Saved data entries
►

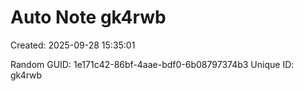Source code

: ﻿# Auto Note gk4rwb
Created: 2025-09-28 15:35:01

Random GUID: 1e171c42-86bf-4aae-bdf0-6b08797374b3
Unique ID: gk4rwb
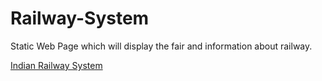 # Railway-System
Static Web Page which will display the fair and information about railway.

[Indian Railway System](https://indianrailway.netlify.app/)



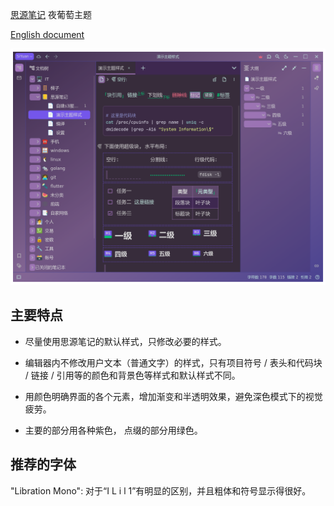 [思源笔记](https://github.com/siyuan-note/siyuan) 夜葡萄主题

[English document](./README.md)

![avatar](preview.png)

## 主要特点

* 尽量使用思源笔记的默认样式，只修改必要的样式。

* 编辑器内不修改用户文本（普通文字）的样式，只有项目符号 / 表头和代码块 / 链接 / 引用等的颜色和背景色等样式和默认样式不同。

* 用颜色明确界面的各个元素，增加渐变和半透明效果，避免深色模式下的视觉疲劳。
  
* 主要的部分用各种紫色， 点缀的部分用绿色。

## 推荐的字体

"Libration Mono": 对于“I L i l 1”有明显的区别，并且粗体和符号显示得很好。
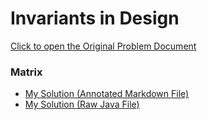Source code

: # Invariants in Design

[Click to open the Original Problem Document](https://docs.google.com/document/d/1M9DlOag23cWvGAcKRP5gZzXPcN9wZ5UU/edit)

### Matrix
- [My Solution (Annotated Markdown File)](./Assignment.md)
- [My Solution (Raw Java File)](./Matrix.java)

◄
►

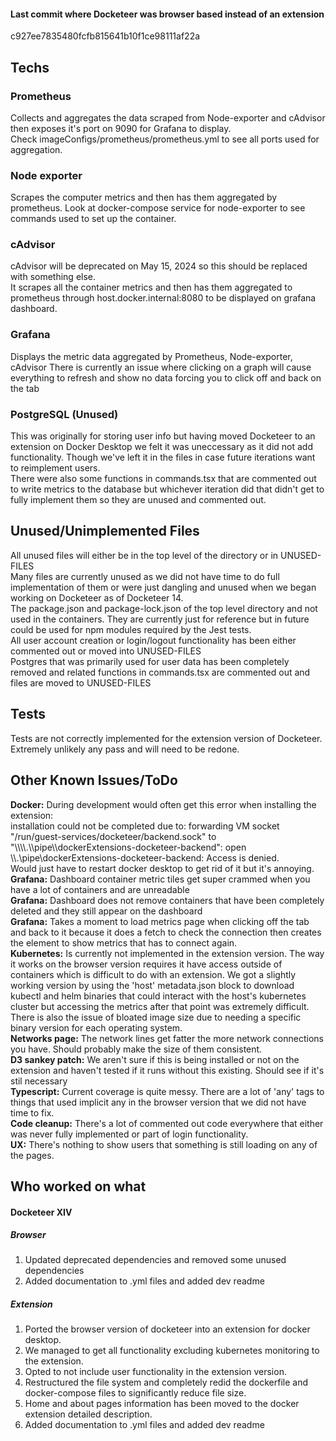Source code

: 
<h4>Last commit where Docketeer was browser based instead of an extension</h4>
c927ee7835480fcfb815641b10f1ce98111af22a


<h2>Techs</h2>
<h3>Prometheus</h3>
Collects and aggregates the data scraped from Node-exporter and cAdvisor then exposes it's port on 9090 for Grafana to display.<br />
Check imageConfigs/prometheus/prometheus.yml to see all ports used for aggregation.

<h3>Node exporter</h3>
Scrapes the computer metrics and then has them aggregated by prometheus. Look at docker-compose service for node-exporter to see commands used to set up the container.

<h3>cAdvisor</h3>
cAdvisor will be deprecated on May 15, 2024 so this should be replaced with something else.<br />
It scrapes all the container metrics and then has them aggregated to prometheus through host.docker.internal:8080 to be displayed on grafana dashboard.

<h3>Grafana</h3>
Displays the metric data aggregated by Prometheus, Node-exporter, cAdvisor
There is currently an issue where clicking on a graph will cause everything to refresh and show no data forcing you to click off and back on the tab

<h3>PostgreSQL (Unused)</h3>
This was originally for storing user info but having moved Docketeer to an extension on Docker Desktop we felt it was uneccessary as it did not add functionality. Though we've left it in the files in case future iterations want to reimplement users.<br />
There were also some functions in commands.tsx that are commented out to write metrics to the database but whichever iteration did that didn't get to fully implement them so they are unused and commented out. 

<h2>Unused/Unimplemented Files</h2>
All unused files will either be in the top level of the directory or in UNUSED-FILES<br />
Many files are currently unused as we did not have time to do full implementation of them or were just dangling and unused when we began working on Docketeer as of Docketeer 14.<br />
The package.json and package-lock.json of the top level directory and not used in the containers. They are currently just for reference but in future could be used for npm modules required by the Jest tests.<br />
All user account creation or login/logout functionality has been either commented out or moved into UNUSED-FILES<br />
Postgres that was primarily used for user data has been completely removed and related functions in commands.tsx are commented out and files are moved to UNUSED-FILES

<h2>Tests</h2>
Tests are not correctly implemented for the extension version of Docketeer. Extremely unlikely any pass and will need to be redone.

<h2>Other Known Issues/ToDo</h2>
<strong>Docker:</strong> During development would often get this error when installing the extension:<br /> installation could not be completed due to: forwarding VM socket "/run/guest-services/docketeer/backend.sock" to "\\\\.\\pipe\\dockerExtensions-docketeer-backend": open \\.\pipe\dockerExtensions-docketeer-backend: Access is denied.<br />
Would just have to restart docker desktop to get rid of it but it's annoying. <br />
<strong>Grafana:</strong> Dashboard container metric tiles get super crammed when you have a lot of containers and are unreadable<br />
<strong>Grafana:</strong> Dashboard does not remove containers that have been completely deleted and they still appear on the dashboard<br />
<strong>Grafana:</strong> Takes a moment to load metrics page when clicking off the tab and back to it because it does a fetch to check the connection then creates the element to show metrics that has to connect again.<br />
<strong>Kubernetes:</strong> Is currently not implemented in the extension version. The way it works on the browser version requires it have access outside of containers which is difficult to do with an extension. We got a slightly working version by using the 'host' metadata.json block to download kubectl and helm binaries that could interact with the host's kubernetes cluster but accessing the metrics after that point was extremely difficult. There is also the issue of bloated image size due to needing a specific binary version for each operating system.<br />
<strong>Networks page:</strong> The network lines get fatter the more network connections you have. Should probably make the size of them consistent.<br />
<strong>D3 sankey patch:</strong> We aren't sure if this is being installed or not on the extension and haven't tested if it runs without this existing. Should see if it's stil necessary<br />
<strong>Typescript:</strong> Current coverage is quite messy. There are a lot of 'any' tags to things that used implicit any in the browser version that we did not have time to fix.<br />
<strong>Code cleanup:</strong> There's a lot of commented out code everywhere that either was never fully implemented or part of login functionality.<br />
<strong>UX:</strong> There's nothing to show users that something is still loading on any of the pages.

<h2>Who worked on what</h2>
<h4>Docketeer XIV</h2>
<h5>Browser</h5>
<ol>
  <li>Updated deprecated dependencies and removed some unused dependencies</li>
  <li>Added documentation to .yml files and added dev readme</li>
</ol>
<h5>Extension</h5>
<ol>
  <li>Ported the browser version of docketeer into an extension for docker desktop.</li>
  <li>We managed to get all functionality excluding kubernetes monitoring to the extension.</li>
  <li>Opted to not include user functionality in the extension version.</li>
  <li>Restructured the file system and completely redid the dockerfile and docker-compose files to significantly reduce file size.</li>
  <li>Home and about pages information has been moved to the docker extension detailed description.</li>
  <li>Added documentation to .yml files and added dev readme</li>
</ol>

◄

Work instructions
Above are the records; copy exactly the lines from the line with "Many files are" through the line with "<strong>Grafana:</strong> Dashboard container", both included.

Exercise solution
Many files are currently unused as we did not have time to do full implementation of them or were just dangling and unused when we began working on Docketeer as of Docketeer 14.<br />
The package.json and package-lock.json of the top level directory and not used in the containers. They are currently just for reference but in future could be used for npm modules required by the Jest tests.<br />
All user account creation or login/logout functionality has been either commented out or moved into UNUSED-FILES<br />
Postgres that was primarily used for user data has been completely removed and related functions in commands.tsx are commented out and files are moved to UNUSED-FILES

<h2>Tests</h2>
Tests are not correctly implemented for the extension version of Docketeer. Extremely unlikely any pass and will need to be redone.

<h2>Other Known Issues/ToDo</h2>
<strong>Docker:</strong> During development would often get this error when installing the extension:<br /> installation could not be completed due to: forwarding VM socket "/run/guest-services/docketeer/backend.sock" to "\\\\.\\pipe\\dockerExtensions-docketeer-backend": open \\.\pipe\dockerExtensions-docketeer-backend: Access is denied.<br />
Would just have to restart docker desktop to get rid of it but it's annoying. <br />
<strong>Grafana:</strong> Dashboard container metric tiles get super crammed when you have a lot of containers and are unreadable<br />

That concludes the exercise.